§ **TASK GOAL**:
In the records below, find every line that contains "goto" and list it.

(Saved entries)
= = =
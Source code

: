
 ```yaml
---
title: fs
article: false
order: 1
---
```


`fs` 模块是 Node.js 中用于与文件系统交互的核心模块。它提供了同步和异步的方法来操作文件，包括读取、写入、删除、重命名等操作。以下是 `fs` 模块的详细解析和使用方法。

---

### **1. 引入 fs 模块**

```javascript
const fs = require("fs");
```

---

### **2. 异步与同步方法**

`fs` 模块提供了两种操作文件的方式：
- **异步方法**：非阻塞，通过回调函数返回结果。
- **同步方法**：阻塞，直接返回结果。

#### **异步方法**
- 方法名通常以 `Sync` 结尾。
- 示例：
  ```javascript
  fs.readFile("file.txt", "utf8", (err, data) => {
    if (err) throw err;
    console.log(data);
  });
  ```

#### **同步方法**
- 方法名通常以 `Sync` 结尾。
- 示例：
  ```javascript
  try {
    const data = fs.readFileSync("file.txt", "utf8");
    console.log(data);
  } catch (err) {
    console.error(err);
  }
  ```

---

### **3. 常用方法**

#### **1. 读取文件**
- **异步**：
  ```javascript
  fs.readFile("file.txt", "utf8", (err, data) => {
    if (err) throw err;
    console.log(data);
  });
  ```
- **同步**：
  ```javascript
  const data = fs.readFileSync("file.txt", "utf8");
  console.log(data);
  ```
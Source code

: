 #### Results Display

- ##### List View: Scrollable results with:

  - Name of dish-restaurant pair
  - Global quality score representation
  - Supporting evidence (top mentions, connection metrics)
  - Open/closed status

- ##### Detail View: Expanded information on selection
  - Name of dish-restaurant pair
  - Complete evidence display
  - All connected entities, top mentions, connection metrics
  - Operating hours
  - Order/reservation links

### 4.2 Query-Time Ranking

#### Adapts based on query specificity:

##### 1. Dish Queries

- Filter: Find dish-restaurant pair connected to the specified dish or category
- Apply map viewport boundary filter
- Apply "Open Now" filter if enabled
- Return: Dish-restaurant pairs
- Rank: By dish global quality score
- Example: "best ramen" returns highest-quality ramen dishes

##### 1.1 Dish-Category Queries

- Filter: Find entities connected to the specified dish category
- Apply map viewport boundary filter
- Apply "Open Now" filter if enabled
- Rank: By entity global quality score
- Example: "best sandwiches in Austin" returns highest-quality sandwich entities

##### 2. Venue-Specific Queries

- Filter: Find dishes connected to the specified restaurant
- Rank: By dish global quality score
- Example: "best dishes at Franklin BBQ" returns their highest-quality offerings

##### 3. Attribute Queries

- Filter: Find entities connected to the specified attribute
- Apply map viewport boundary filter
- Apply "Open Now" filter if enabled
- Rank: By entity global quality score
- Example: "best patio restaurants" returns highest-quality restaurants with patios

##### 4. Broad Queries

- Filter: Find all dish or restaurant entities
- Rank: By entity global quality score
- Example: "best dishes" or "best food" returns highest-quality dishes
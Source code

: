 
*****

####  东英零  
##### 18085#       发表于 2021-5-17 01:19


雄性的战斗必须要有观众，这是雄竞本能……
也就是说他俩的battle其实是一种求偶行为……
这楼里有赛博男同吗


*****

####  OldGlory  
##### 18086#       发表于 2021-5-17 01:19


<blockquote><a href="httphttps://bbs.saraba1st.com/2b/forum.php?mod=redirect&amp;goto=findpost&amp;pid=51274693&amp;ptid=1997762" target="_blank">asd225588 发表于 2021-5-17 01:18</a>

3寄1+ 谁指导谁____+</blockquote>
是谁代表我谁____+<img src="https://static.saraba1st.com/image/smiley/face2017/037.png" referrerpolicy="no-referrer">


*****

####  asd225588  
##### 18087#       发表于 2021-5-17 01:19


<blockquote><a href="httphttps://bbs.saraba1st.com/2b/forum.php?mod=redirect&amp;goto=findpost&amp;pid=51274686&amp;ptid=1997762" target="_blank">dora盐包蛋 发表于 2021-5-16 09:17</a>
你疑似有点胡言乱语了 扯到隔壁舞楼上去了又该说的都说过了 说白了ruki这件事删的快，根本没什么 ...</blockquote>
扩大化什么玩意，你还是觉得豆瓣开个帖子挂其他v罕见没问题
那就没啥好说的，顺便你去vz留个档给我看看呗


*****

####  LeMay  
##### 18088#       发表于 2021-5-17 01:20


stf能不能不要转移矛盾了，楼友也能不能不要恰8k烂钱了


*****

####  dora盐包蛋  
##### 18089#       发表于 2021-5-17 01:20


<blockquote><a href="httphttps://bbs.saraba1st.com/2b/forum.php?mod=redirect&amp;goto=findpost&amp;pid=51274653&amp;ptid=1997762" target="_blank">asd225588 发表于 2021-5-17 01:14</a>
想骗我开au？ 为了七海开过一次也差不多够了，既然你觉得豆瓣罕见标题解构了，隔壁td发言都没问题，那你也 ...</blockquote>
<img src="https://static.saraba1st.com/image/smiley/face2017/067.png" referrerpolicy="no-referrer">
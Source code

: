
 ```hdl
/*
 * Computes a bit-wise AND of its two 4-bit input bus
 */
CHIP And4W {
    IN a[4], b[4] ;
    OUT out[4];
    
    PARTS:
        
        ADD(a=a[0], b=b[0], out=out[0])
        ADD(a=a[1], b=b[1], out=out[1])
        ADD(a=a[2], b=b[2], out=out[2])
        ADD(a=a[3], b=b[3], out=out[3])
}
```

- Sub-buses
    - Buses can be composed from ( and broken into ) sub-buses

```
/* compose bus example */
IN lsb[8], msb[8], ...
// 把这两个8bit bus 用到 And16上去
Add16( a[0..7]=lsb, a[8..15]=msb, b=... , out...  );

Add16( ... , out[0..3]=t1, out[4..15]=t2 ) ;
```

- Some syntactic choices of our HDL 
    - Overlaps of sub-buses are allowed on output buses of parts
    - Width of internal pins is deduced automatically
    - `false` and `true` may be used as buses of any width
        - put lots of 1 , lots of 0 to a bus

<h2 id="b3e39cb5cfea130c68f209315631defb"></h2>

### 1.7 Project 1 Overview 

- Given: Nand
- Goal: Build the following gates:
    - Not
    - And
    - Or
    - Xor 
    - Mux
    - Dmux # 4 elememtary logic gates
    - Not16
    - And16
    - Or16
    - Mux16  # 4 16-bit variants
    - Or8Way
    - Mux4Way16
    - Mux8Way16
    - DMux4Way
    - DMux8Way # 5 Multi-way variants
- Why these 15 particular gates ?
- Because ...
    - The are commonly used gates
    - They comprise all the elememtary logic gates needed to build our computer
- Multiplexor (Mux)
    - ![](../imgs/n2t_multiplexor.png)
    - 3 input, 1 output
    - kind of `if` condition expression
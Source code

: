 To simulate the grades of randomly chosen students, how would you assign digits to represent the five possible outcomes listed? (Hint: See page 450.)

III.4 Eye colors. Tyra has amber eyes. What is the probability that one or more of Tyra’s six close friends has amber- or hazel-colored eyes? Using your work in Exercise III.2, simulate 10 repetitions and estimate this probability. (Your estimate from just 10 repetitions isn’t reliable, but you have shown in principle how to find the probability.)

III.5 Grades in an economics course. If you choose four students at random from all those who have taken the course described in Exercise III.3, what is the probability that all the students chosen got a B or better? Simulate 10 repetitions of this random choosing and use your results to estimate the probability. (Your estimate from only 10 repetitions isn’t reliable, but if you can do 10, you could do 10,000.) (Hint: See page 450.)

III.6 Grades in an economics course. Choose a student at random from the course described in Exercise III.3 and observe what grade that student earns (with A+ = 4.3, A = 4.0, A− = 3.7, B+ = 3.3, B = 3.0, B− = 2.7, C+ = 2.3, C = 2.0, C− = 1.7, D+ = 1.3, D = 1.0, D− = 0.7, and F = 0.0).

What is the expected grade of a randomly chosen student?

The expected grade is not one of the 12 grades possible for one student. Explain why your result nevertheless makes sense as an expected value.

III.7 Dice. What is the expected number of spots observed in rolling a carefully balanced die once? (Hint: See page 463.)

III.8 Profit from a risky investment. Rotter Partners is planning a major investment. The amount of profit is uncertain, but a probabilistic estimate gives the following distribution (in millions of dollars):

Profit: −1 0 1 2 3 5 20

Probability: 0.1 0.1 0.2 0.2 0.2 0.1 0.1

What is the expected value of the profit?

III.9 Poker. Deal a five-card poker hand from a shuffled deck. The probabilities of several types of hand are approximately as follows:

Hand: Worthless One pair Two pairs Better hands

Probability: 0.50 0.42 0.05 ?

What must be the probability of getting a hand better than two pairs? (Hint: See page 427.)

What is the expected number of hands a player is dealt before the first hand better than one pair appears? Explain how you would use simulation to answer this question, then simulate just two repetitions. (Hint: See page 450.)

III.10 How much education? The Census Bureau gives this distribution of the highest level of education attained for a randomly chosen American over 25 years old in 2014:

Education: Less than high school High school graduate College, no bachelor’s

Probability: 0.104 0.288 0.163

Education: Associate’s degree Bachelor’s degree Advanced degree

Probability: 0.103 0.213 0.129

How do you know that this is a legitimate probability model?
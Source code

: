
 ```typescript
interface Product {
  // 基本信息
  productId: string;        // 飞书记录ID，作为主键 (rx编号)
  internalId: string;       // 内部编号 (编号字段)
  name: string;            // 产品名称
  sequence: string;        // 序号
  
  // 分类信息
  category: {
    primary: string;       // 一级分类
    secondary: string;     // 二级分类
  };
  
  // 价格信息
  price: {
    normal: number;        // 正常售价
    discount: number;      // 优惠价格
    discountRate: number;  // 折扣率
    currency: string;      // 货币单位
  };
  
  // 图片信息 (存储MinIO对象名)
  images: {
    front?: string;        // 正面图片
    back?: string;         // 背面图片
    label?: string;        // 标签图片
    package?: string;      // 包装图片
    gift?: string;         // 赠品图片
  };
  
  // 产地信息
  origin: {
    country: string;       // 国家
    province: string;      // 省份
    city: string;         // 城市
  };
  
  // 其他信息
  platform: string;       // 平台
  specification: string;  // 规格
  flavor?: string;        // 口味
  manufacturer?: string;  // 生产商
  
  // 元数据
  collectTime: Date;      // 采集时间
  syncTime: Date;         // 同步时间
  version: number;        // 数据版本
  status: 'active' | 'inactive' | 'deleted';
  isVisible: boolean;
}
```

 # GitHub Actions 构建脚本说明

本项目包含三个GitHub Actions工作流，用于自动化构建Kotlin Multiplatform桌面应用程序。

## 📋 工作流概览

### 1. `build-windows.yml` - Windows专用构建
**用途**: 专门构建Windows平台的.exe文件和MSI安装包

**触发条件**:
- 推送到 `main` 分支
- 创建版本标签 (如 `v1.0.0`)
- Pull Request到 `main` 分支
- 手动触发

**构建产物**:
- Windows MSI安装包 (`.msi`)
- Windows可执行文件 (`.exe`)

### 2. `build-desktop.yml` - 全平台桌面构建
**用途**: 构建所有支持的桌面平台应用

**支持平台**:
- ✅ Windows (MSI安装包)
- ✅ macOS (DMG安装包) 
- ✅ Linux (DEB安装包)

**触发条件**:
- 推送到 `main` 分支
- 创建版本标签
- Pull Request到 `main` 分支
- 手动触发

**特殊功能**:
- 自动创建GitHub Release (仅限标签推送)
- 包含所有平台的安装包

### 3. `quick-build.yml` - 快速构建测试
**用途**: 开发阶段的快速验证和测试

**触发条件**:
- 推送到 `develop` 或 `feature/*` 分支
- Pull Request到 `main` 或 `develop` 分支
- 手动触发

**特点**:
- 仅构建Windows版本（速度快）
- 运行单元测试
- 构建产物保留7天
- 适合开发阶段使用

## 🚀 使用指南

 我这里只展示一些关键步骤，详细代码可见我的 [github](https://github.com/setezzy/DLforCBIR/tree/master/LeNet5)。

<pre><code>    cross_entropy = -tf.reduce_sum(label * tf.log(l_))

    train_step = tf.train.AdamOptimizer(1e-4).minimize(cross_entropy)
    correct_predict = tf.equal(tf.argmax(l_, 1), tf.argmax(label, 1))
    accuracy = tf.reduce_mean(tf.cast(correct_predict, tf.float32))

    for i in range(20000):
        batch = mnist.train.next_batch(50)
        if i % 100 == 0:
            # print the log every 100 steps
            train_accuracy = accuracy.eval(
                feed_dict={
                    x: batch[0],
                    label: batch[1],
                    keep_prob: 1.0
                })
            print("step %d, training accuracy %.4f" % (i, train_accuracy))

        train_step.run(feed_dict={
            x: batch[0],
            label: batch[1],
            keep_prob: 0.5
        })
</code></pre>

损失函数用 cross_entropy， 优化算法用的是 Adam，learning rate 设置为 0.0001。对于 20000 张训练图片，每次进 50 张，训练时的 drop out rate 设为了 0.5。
= = =
§ **WRITTEN RESPONSE**:
<blockquote><a href="httphttps://bbs.saraba1st.com/2b/forum.php?mod=redirect&amp;goto=findpost&amp;pid=51274693&amp;ptid=1997762" target="_blank">asd225588 发表于 2021-5-17 01:18</a>
<blockquote><a href="httphttps://bbs.saraba1st.com/2b/forum.php?mod=redirect&amp;goto=findpost&amp;pid=51274686&amp;ptid=1997762" target="_blank">dora盐包蛋 发表于 2021-5-16 09:17</a>
<blockquote><a href="httphttps://bbs.saraba1st.com/2b/forum.php?mod=redirect&amp;goto=findpost&amp;pid=51274653&amp;ptid=1997762" target="_blank">asd225588 发表于 2021-5-17 01:14</a>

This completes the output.